[Record set Boundary: Start]

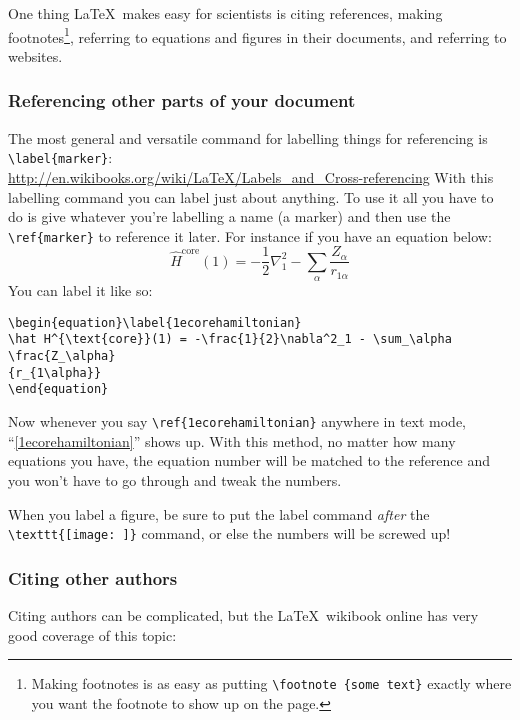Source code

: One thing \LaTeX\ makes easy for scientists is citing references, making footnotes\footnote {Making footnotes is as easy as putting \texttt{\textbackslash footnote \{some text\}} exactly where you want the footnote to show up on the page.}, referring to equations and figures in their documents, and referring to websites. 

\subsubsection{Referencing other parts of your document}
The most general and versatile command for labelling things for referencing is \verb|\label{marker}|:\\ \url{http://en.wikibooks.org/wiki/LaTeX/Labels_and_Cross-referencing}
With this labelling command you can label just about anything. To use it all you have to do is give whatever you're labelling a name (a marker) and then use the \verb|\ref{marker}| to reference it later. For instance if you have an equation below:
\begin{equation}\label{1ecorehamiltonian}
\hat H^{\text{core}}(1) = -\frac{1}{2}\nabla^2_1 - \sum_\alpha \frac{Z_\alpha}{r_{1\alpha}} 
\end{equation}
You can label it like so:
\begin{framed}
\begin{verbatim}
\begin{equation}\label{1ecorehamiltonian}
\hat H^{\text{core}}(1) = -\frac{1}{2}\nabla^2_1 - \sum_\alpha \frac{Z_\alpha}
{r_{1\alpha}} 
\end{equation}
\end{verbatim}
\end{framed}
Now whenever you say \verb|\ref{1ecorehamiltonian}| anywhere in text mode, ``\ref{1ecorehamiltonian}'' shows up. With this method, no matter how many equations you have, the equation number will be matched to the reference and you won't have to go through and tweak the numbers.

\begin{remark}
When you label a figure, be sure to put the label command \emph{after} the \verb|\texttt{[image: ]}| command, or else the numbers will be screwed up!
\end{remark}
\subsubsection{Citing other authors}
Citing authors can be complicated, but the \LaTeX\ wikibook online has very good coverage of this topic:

[Record set Boundary: End]

__Task requirements__. Only the lines that contain the string "this" are to be copied from the records.

__Result of the exercise__.
With this labelling command you can label just about anything. To use it all you have to do is give whatever you're labelling a name (a marker) and then use the \verb|\ref{marker}| to reference it later. For instance if you have an equation below:
Now whenever you say \verb|\ref{1ecorehamiltonian}| anywhere in text mode, ``\ref{1ecorehamiltonian}'' shows up. With this method, no matter how many equations you have, the equation number will be matched to the reference and you won't have to go through and tweak the numbers.
Citing authors can be complicated, but the \LaTeX\ wikibook online has very good coverage of this topic:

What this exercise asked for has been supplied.